• [GIVEN DATA]:
━━━━━━━━━━━━━━━━━━━━

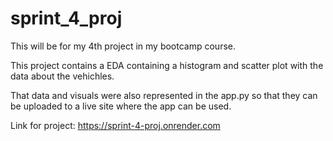 # sprint_4_proj
This will be for my 4th project in my bootcamp course.

This project contains a EDA containing a histogram and scatter plot with the data about the vehichles.

That data and visuals were also represented in the app.py so that they can be uploaded to a live site where the app can be used.

Link for project: https://sprint-4-proj.onrender.com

━━━━━━━━━━━━━━━━━━━━

• [REQUIRED ACTION]: Each entry must be retyped word for word, with every image omitted.

• [ANSWER SECTION]:
 # sprint_4_proj
This will be for my 4th project in my bootcamp course.

This project contains a EDA containing a histogram and scatter plot with the data about the vehichles.

That data and visuals were also represented in the app.py so that they can be uploaded to a live site where the app can be used.

Link for project: https://sprint-4-proj.onrender.com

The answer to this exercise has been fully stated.